Your female friend asks in the game, “Are you recording?” and exclaims, “Oh my God, it’s so cool!” She’s there to provide guidance—by telling you which way the UFO has gone when you lose track of it—and to provide a crucial kind of companionship. This is not the kind of thing you keep to yourself. The UFO lacks the awe-inspiring quality of a sunset or a waterfall. But we haven’t seen it before, and we don’t understand it. Like birds falling inexplicably from the sky, or a snowstorm in the South, it takes on an element of the surreal. Those are the sights that we stop wondering at and start sharing with others. We crowd-source these discoveries. 

UFO on Tape has that same quality. It’s the kind of game you won’t spend hours playing, and it won’t surprise you or delight you past the first minute. Still, you’ll feel an irrational kinship with those on your Game Center leaderboards. You’ll want to show off the game to your other friends, because it’s something you haven’t seen before.

Some of my friends aren’t impressed. “Is that all it is?” they ask. I can’t deny that the gameplay is sparse, with only one task and one difficulty level. But the experience of taking in that sight—and attempting to focus on it just a little longer—sticks with me. On my own, I try to beat my score, back out of the app, and tell myself it’s time to move on.

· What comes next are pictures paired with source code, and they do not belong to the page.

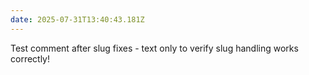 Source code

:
 ```yaml
---
date: 2025-07-31T13:40:43.181Z
---
```


Test comment after slug fixes - text only to verify slug handling works correctly!
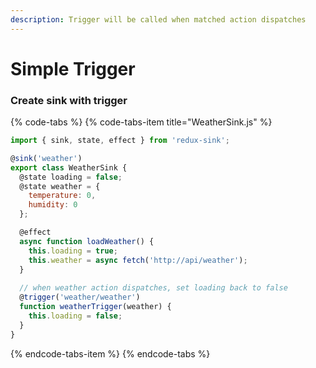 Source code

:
 ```yaml
---
description: Trigger will be called when matched action dispatches
---
```


# Simple Trigger

### Create sink with trigger

{% code-tabs %}
{% code-tabs-item title="WeatherSink.js" %}
```javascript
import { sink, state, effect } from 'redux-sink';

@sink('weather')
export class WeatherSink {
  @state loading = false;
  @state weather = { 
    temperature: 0,
    humidity: 0
  };

  @effect
  async function loadWeather() {
    this.loading = true;
    this.weather = async fetch('http://api/weather');
  }
  
  // when weather action dispatches, set loading back to false
  @trigger('weather/weather')
  function weatherTrigger(weather) {
    this.loading = false;
  }
}
```
{% endcode-tabs-item %}
{% endcode-tabs %}

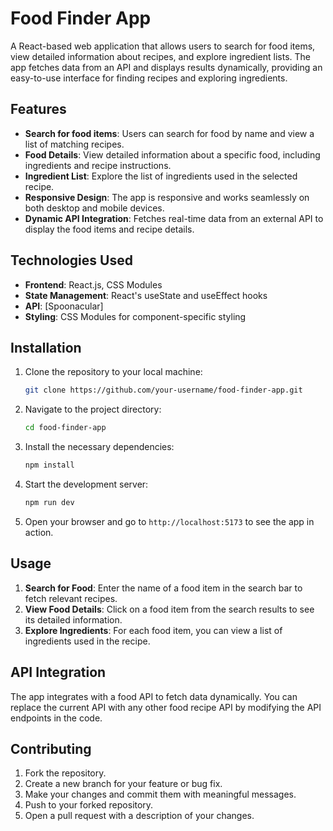 # Food Finder App

A React-based web application that allows users to search for food items, view detailed information about recipes, and explore ingredient lists. The app fetches data from an API and displays results dynamically, providing an easy-to-use interface for finding recipes and exploring ingredients.

## Features

- **Search for food items**: Users can search for food by name and view a list of matching recipes.
- **Food Details**: View detailed information about a specific food, including ingredients and recipe instructions.
- **Ingredient List**: Explore the list of ingredients used in the selected recipe.
- **Responsive Design**: The app is responsive and works seamlessly on both desktop and mobile devices.
- **Dynamic API Integration**: Fetches real-time data from an external API to display the food items and recipe details.

## Technologies Used

- **Frontend**: React.js, CSS Modules
- **State Management**: React's useState and useEffect hooks
- **API**: [Spoonacular]
- **Styling**: CSS Modules for component-specific styling

## Installation

1. Clone the repository to your local machine:

   ```bash
   git clone https://github.com/your-username/food-finder-app.git
   ```

2. Navigate to the project directory:

   ```bash
   cd food-finder-app
   ```

3. Install the necessary dependencies:

   ```bash
   npm install
   ```

4. Start the development server:

   ```bash
   npm run dev
   ```

5. Open your browser and go to `http://localhost:5173` to see the app in action.

## Usage

1. **Search for Food**: Enter the name of a food item in the search bar to fetch relevant recipes.
2. **View Food Details**: Click on a food item from the search results to see its detailed information.
3. **Explore Ingredients**: For each food item, you can view a list of ingredients used in the recipe.

## API Integration

The app integrates with a food API to fetch data dynamically. You can replace the current API with any other food recipe API by modifying the API endpoints in the code.

## Contributing

1. Fork the repository.
2. Create a new branch for your feature or bug fix.
3. Make your changes and commit them with meaningful messages.
4. Push to your forked repository.
5. Open a pull request with a description of your changes.
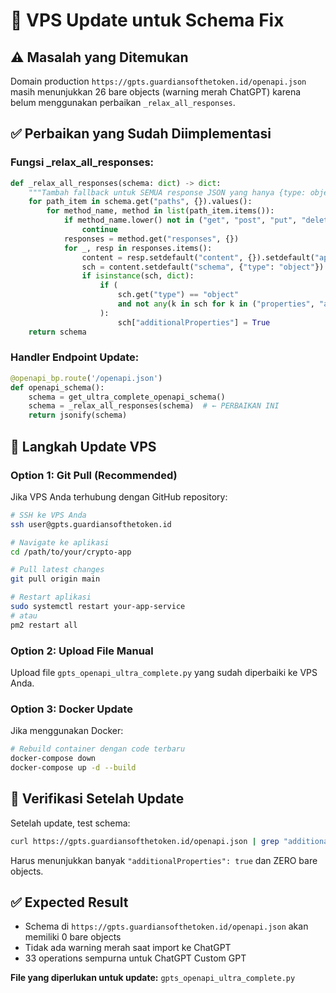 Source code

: # 🔧 VPS Update untuk Schema Fix

## ⚠️ Masalah yang Ditemukan
Domain production `https://gpts.guardiansofthetoken.id/openapi.json` masih menunjukkan 26 bare objects (warning merah ChatGPT) karena belum menggunakan perbaikan `_relax_all_responses`.

## ✅ Perbaikan yang Sudah Diimplementasi

### **Fungsi _relax_all_responses:**
```python
def _relax_all_responses(schema: dict) -> dict:
    """Tambah fallback untuk SEMUA response JSON yang hanya {type: object}"""
    for path_item in schema.get("paths", {}).values():
        for method_name, method in list(path_item.items()):
            if method_name.lower() not in ("get", "post", "put", "delete", "patch", "options", "head"):
                continue
            responses = method.get("responses", {})
            for _, resp in responses.items():
                content = resp.setdefault("content", {}).setdefault("application/json", {})
                sch = content.setdefault("schema", {"type": "object"})
                if isinstance(sch, dict):
                    if (
                        sch.get("type") == "object"
                        and not any(k in sch for k in ("properties", "additionalProperties", "$ref", "oneOf", "anyOf", "allOf"))
                    ):
                        sch["additionalProperties"] = True
    return schema
```

### **Handler Endpoint Update:**
```python
@openapi_bp.route('/openapi.json')
def openapi_schema():
    schema = get_ultra_complete_openapi_schema()
    schema = _relax_all_responses(schema)  # ← PERBAIKAN INI
    return jsonify(schema)
```

## 🚀 Langkah Update VPS

### **Option 1: Git Pull (Recommended)**
Jika VPS Anda terhubung dengan GitHub repository:
```bash
# SSH ke VPS Anda
ssh user@gpts.guardiansofthetoken.id

# Navigate ke aplikasi
cd /path/to/your/crypto-app

# Pull latest changes
git pull origin main

# Restart aplikasi
sudo systemctl restart your-app-service
# atau
pm2 restart all
```

### **Option 2: Upload File Manual**
Upload file `gpts_openapi_ultra_complete.py` yang sudah diperbaiki ke VPS Anda.

### **Option 3: Docker Update**
Jika menggunakan Docker:
```bash
# Rebuild container dengan code terbaru
docker-compose down
docker-compose up -d --build
```

## 🎯 Verifikasi Setelah Update

Setelah update, test schema:
```bash
curl https://gpts.guardiansofthetoken.id/openapi.json | grep "additionalProperties"
```

Harus menunjukkan banyak `"additionalProperties": true` dan ZERO bare objects.

## ✅ Expected Result
- Schema di `https://gpts.guardiansofthetoken.id/openapi.json` akan memiliki 0 bare objects
- Tidak ada warning merah saat import ke ChatGPT
- 33 operations sempurna untuk ChatGPT Custom GPT

**File yang diperlukan untuk update:** `gpts_openapi_ultra_complete.py` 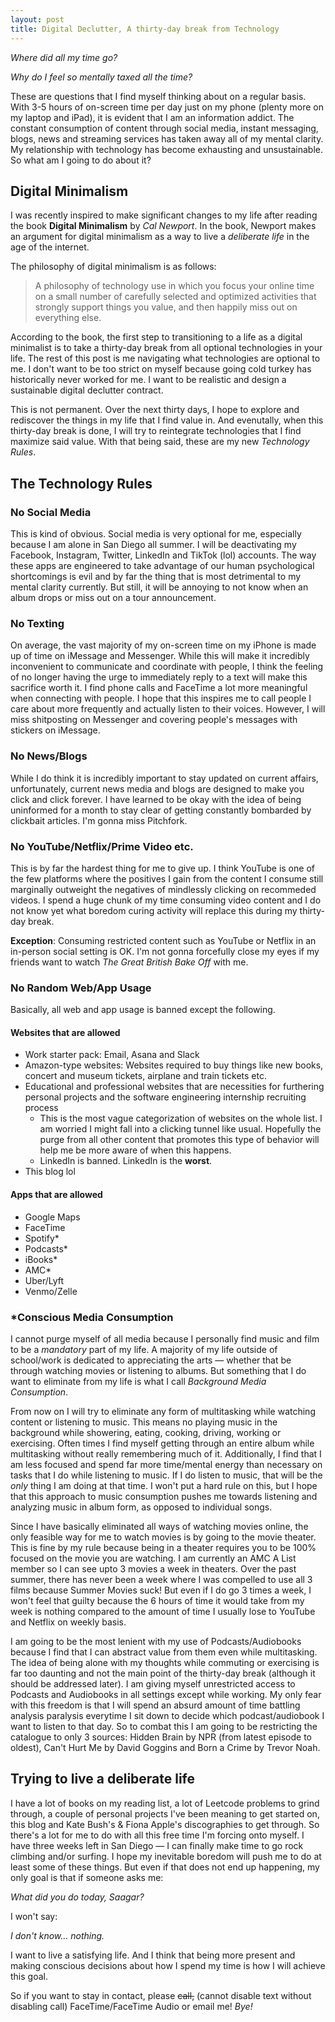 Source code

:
 ```yaml
---
layout: post
title: Digital Declutter, A thirty-day break from Technology
---
```


*Where did all my time go?*

*Why do I feel so mentally taxed all the time?*

These are questions that I find myself thinking about on a regular basis. With 3-5 hours of on-screen time per day just on my phone (plenty more on my laptop and iPad), it is evident that I am an information addict. The constant consumption of content through social media, instant messaging, blogs, news and streaming services has taken away all of my mental clarity. My relationship with technology has become exhausting and unsustainable. So what am I going to do about it?

## Digital Minimalism

I was recently inspired to make significant changes to my life after reading the book **Digital Minimalism** by *Cal Newport*. In the book, Newport makes an argument for digital minimalism as a way to live a *deliberate life* in the age of the internet. 

The philosophy of digital minimalism is as follows:
>A philosophy of technology use in which you focus your online time on a small number of carefully selected and optimized activities that strongly support things you value, and then happily miss out on everything else. 

According to the book, the first step to transitioning to a life as a digital minimalist is to take a thirty-day break from all optional technologies in your life. The rest of this post is me navigating what technologies are optional to me. I don't want to be too strict on myself because going cold turkey  has historically never worked for me. I want to be realistic and design a sustainable digital declutter contract. 

This is not permanent. Over the next thirty days, I hope to explore and rediscover the things in my life that I find value in. And evenutally, when this thirty-day break is done, I will try to reintegrate technologies that I find maximize said value. With that being said, these are my new *Technology Rules*. 

## The Technology Rules

### No Social Media 

This is kind of obvious. Social media is very optional for me, especially because I am alone in San Diego all summer. I will be deactivating my Facebook, Instagram, Twitter, LinkedIn and TikTok (lol) accounts. The way these apps are engineered to take advantage of our human psychological shortcomings is evil and by far the thing that is most detrimental to my mental clarity currently. But still, it will be annoying to not know when an album drops or miss out on a tour announcement. 

### No Texting

On average, the vast majority of my on-screen time on my iPhone is made up of time on iMessage and Messenger. While this will make it incredibly inconvenient to communicate and coordinate with people, I think the feeling of no longer having the urge to immediately reply to a text will make this sacrifice worth it. I find phone calls and FaceTime a lot more meaningful when connecting with people. I hope that this inspires me to call people I care about more frequently and actually listen to their voices. However, I will miss shitposting on Messenger and covering people's messages with stickers on iMessage.

### No News/Blogs

While I do think it is incredibly important to stay updated on current affairs, unfortunately, current news media and blogs are designed to make you click and click forever. I have learned to be okay with the idea of being uninformed for a month to stay clear of getting constantly bombarded by clickbait articles. I'm gonna miss Pitchfork.

### No YouTube/Netflix/Prime Video etc. 

This is by far the hardest thing for me to give up. I think YouTube is one of the few platforms where the positives I gain from the content I consume still marginally outweight the negatives of mindlessly clicking on recommeded videos. I spend a huge chunk of my time consuming video content and I do not know yet what boredom curing activity will replace this during my thirty-day break.

**Exception**: Consuming restricted content such as YouTube or Netflix in an in-person social setting is OK. I'm not gonna forcefully close my eyes if my friends want to watch *The Great British Bake Off* with me.

### No Random Web/App Usage

Basically, all web and app usage is banned except the following.

#### Websites that are allowed

- Work starter pack: Email, Asana and Slack
- Amazon-type websites: Websites required to buy things like new books, concert and museum tickets, airplane and train tickets etc. 
- Educational and professional websites that are necessities for furthering personal projects and the software engineering internship recruiting process
  - This is the most vague categorization of websites on the whole list. I am worried I might fall into a clicking tunnel like usual. Hopefully the purge from all other content that promotes this type of behavior will help me be more aware of when this happens.
  - LinkedIn is banned. LinkedIn is the **worst**.  
- This blog lol 

#### Apps that are allowed

- Google Maps
- FaceTime
- Spotify*
- Podcasts*
- iBooks*
- AMC*
- Uber/Lyft
- Venmo/Zelle

### *Conscious Media Consumption

I cannot purge myself of all media because I personally find music and film to be a *mandatory* part of my life. A majority of my life outside of school/work is dedicated to appreciating the arts — whether that be through watching movies or listening to albums. But something that I do want to eliminate from my life is what I call *Background Media Consumption*. 

From now on I will try to eliminate any form of multitasking while watching content or listening to music. This means no playing music in the background while showering, eating, cooking, driving, working or exercising. Often times I find myself getting through an entire album while multitasking without really remembering much of it. Additionally, I find that I am less focused and spend far more time/mental energy than necessary on tasks that I do while listening to music. If I do listen to music, that will be the *only* thing I am doing at that time. I won't put a hard rule on this, but I hope that this approach to music consumption pushes me towards listening and analyzing music in album form, as opposed to individual songs. 

Since I have basically eliminated all ways of watching movies online, the only feasible way for me to watch movies is by going to the movie theater. This is fine by my rule because being in a theater requires you to be 100% focused on the movie you are watching. I am currently an AMC A List member so I can see upto 3 movies a week in theaters. Over the past summer, there has never been a week where I was compelled to use all 3 films because Summer Movies suck! But even if I do go 3 times a week, I won't feel that guilty because the 6 hours of time it would take from my week is nothing compared to the amount of time I usually lose to YouTube and Netflix on weekly basis. 

I am going to be the most lenient with my use of Podcasts/Audiobooks because I find that I can abstract value from them even while multitasking. The idea of being alone with my thoughts while commuting or exercising is far too daunting and not the main point of the thirty-day break (although it should be addressed later). I am giving myself unrestricted access to Podcasts and Audiobooks in all settings except while working. My only fear with this freedom is that I will spend an absurd amount of time battling analysis paralysis everytime I sit down to decide which podcast/audiobook I want to listen to that day. So to combat this I am going to be restricting the catalogue to only 3 sources: Hidden Brain by NPR (from latest episode to oldest), Can't Hurt Me by David Goggins and Born a Crime by Trevor Noah. 

## Trying to live a deliberate life

I have a lot of books on my reading list, a lot of Leetcode problems to grind through, a couple of personal projects I've been meaning to get started on, this blog and Kate Bush's & Fiona Apple's discographies to get through. So there's a lot for me to do with all this free time I'm forcing onto myself. I have three weeks left in San Diego — I can finally make time to go rock climbing and/or surfing. I hope my inevitable boredom will push me to do at least some of these things. But even if that does not end up happening, my only goal is that if someone asks me:

*What did you do today, Saagar?*

I won't say:

*I don't know… nothing.*

I want to live a satisfying life. And I think that being more present and making conscious decisions about how I spend my time is how I will achieve this goal.

So if you want to stay in contact, please <del>call,</del> (cannot disable text without disabling call) FaceTime/FaceTime Audio or email me! *Bye!*
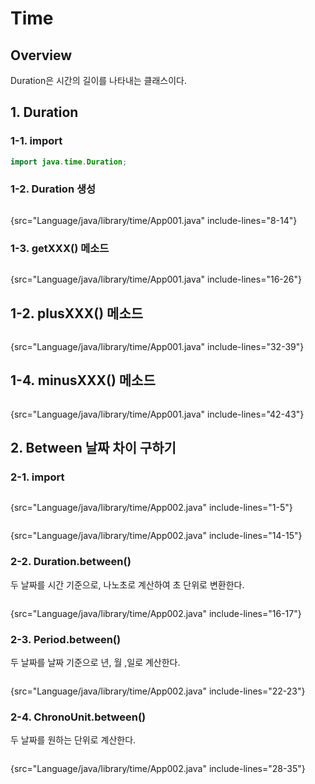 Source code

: # Time

## Overview
Duration은 시간의 길이를 나타내는 클래스이다.




## 1. Duration

### 1-1. import
```Java
import java.time.Duration;
```

### 1-2. Duration 생성

```Java
```
{src="Language/java/library/time/App001.java" include-lines="8-14"}

### 1-3. getXXX() 메소드
```Java
```
{src="Language/java/library/time/App001.java" include-lines="16-26"}

## 1-2. plusXXX() 메소드
```Java
```
{src="Language/java/library/time/App001.java" include-lines="32-39"}


## 1-4. minusXXX() 메소드
```Java
```
{src="Language/java/library/time/App001.java" include-lines="42-43"}


## 2. Between 날짜 차이 구하기

### 2-1. import
```Java
```
{src="Language/java/library/time/App002.java" include-lines="1-5"}

```Java
```
{src="Language/java/library/time/App002.java" include-lines="14-15"}

### 2-2. Duration.between()
두 날짜를 시간 기준으로, 나노초로 계산하여 초 단위로 변환한다.
```Java
```
{src="Language/java/library/time/App002.java" include-lines="16-17"}


### 2-3. Period.between()
두 날짜를 날짜 기준으로 년, 월 ,일로 계산한다.

```Java
```
{src="Language/java/library/time/App002.java" include-lines="22-23"}


### 2-4. ChronoUnit.between()
두 날짜를 원하는 단위로 계산한다.

```Java
```
{src="Language/java/library/time/App002.java" include-lines="28-35"}




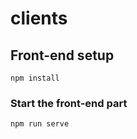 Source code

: # clients

## Front-end setup
```
npm install
```

### Start the front-end part
```
npm run serve
```

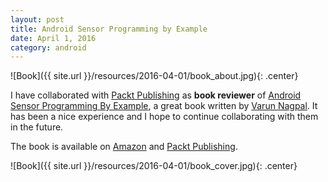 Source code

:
 ```yaml
---
layout: post
title: Android Sensor Programming by Example
date: April 1, 2016
category: android
---
```


![Book]({{ site.url }}/resources/2016-04-01/book_about.jpg){: .center}

I have collaborated with [Packt Publishing][1] as **book reviewer** of [Android Sensor Programming By Example][2], a great book written by [Varun Nagpal][3]. It has been a nice experience and I hope to continue collaborating with them in the future.

The book is available on [Amazon][4] and [Packt Publishing][2].

![Book]({{ site.url }}/resources/2016-04-01/book_cover.jpg){: .center}

[1]: https://www.packtpub.com
[2]: https://www.packtpub.com/application-development/android-sensor-programming-example
[3]: http://www.varunnagpal.com
[4]: https://www.amazon.com/Android-Sensor-Programming-Example-Nagpal/dp/1785285505/
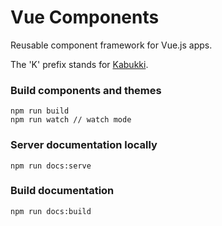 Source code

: # Vue Components

Reusable component framework for Vue.js apps.

The 'K' prefix stands for [Kabukki](https://github.com/kabukki).

### Build components and themes
```
npm run build
npm run watch // watch mode
```

### Server documentation locally
```
npm run docs:serve
```

### Build documentation
```
npm run docs:build
```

But when I show the app to one of my friends, it’s the social experience that pulls me in. The disc, seen in a sky so closely resembling our own, precisely by being such a simple and mysterious object of focus, has captured our imagination. The flying object is unidentified. It could destroy us. But for now, it’s just flying around. And every day, for the foreseeable future, I’m going to get that thing on tape.